A warning that mining in the tunnel is dangerous and prohibited. People have been tempted, as there is a legend (what desert story is complete without a legend?) that Burro found a fantastic vein of gold ore in the tunnel but blocked it up and hid it to keep it a secret. (In reality, the tunnel walls are intact all the way through, and it would be extremely difficult to hide anything there.)
The red reflector one sees when reaching the end of the main adit. The tunnel does not make a straight shot through the mountain; rather, it terminates in a "T". To the right is the other end of the tunnel, and to the left is a rather peculiar tunnel that gets smaller, takes a 90 degree turn, and finally ends. Burro most likely decided to do some mining to see if he could make his lifelong project pay off somehow.

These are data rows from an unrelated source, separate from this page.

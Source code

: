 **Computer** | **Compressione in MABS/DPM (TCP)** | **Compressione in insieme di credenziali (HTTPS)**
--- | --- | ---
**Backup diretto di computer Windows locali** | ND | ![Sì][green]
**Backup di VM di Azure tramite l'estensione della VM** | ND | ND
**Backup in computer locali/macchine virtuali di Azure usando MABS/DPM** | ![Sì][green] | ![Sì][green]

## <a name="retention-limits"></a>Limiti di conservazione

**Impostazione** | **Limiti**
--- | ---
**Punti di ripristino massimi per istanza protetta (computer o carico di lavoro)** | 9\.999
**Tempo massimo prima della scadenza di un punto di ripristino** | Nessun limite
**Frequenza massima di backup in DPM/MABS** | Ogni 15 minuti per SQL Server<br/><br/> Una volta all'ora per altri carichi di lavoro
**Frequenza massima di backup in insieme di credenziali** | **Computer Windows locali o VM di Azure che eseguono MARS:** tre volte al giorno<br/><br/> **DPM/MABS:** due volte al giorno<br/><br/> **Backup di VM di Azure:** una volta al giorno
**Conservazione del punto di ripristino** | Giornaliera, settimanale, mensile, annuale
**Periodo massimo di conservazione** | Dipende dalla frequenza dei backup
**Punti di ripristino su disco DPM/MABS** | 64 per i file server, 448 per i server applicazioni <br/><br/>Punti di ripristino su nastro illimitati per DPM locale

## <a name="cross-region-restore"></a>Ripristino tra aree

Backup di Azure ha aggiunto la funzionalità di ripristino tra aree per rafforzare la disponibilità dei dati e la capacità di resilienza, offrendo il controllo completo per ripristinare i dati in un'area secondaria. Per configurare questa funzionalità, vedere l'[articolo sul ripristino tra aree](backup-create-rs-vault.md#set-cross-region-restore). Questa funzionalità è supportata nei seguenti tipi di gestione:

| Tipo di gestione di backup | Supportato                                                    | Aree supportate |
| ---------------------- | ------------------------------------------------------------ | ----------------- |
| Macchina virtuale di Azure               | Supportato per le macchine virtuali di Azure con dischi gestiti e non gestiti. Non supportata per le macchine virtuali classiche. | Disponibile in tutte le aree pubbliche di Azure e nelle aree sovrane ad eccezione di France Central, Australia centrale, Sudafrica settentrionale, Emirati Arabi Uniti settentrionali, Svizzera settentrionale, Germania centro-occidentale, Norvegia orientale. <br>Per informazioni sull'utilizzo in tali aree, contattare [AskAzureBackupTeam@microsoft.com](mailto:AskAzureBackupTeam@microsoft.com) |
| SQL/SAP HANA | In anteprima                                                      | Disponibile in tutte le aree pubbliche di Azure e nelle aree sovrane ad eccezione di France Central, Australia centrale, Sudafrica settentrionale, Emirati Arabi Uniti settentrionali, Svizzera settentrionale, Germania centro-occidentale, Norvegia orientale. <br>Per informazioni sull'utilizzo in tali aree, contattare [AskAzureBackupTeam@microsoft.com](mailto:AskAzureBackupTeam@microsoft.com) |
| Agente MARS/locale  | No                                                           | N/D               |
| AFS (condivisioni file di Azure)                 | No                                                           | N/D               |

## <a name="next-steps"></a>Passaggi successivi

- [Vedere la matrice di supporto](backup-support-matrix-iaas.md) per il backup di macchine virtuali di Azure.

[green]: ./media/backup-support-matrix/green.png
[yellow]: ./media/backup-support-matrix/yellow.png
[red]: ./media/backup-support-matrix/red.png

In the end, Burro moved away, never to see the Copper Basin area again. But his name will forever grace this place which bears an eternal monument to his lifelong obsession.
Here are some of the other interesting things we saw on our journey through this area:
A shack next to a mine in a small, rugged canyon
Inside the shack - a table and fireplace
The mine entrance, which reminded me of an alien monster's mouth..
We ventured inside - it went in about 200 feet, dog-legged to the left,
went another 300 feet and terminated in a "T". We saw remnants of electrical
and ventilation systems.
In the upper Copper Basin area we found what was once a nice house.
I mentioned the name "Della Gerbracht" to Toni and she said they were not
particularly friendly people.There was still a lot of junk around the house,
and it was pretty well shot up by uncaring gun fanatics.
We descended into Last Chance Canyon
Then we found a fun little road up and off to the side and couldn't
resist the challenge. We ended up at a spectacular overview near an old
gypsum mine.
Ever wonder where your wallboard comes from? This is the most massive underground mine I've seen yet. It consists of a series of digs by some obviously massive machine through the vein of gypsum, which is tilted about 30 degrees from horizontal.The miners left behind just enough material in giant pillarlike formations to keep the whole thing from collapsing.
We set up camp in a somewhat rugged valley about 5 miles away.
A small cross atop a nearby hill
We tooled around a while the next day before heading home. Fascinating geology abounds
A small mine, dug in at an angle, about 20 feet deep
A sign pointing to Barrett's Opal Mine, an area where you can pay about $2 to hack away at rocks looking for beautiful opals
We descended into an unbelievable valley. (I'll post more pics of this place when I get a chance.) On one side is a moonscape badlands leading down to Last Chance Canyon. On the other side are more badlands, and on the west side is a spectacular bluff. The pics I have now are of the road out (WILD!)
Thus concluded our tour of the Red Rock Canyon area.